* _Prompt_
The reply should be the records repeated exactly, without any images.

[Saved data entries]
§

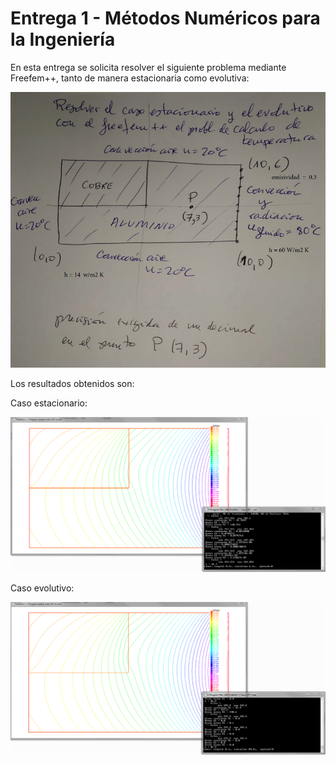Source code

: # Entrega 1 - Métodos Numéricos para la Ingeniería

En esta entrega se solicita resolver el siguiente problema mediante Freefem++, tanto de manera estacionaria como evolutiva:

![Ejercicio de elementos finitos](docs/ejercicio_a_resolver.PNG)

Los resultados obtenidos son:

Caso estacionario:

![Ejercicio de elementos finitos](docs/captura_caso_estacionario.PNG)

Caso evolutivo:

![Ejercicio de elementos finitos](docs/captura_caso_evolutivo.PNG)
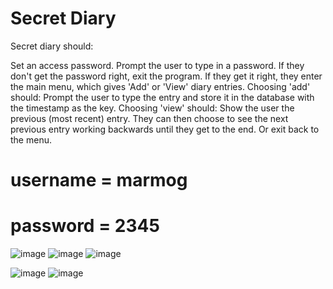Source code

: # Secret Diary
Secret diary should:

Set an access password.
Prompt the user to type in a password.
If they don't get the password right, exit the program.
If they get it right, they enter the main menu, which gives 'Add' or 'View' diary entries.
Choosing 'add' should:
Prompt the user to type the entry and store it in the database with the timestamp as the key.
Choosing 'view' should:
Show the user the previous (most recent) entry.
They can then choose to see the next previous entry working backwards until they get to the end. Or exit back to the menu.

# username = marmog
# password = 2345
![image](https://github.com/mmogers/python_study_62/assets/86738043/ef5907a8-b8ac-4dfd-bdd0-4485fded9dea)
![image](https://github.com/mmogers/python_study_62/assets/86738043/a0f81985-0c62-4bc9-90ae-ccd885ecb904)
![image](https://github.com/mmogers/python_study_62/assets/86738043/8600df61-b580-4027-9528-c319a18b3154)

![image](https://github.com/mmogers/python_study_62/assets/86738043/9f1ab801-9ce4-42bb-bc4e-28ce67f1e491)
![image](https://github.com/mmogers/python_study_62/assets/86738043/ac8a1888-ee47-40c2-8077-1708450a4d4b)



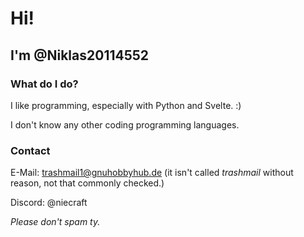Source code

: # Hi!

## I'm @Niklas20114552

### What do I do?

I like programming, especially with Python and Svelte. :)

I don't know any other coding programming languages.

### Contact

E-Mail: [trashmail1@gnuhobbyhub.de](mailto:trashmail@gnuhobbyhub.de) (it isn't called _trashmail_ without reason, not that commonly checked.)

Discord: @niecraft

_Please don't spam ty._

§

* _Response area_
Source code

: # Entrega 1 - Métodos Numéricos para la Ingeniería

En esta entrega se solicita resolver el siguiente problema mediante Freefem++, tanto de manera estacionaria como evolutiva:

![Ejercicio de elementos finitos](docs/ejercicio_a_resolver.PNG)

Los resultados obtenidos son:

Caso estacionario:

![Ejercicio de elementos finitos](docs/captura_caso_estacionario.PNG)

Caso evolutivo:

![Ejercicio de elementos finitos](docs/captura_caso_evolutivo.PNG)
Source code

: # Secret Diary
Secret diary should:

Set an access password.
Prompt the user to type in a password.
If they don't get the password right, exit the program.
If they get it right, they enter the main menu, which gives 'Add' or 'View' diary entries.
Choosing 'add' should:
Prompt the user to type the entry and store it in the database with the timestamp as the key.
Choosing 'view' should:
Show the user the previous (most recent) entry.
They can then choose to see the next previous entry working backwards until they get to the end. Or exit back to the menu.

# username = marmog
# password = 2345
![image](https://github.com/mmogers/python_study_62/assets/86738043/ef5907a8-b8ac-4dfd-bdd0-4485fded9dea)
![image](https://github.com/mmogers/python_study_62/assets/86738043/a0f81985-0c62-4bc9-90ae-ccd885ecb904)
![image](https://github.com/mmogers/python_study_62/assets/86738043/8600df61-b580-4027-9528-c319a18b3154)

![image](https://github.com/mmogers/python_study_62/assets/86738043/9f1ab801-9ce4-42bb-bc4e-28ce67f1e491)
![image](https://github.com/mmogers/python_study_62/assets/86738043/ac8a1888-ee47-40c2-8077-1708450a4d4b)



Source code

: # Hi!

## I'm @Niklas20114552

### What do I do?

I like programming, especially with Python and Svelte. :)

I don't know any other coding programming languages.

### Contact

E-Mail: [trashmail1@gnuhobbyhub.de](mailto:trashmail@gnuhobbyhub.de) (it isn't called _trashmail_ without reason, not that commonly checked.)

Discord: @niecraft

_Please don't spam ty._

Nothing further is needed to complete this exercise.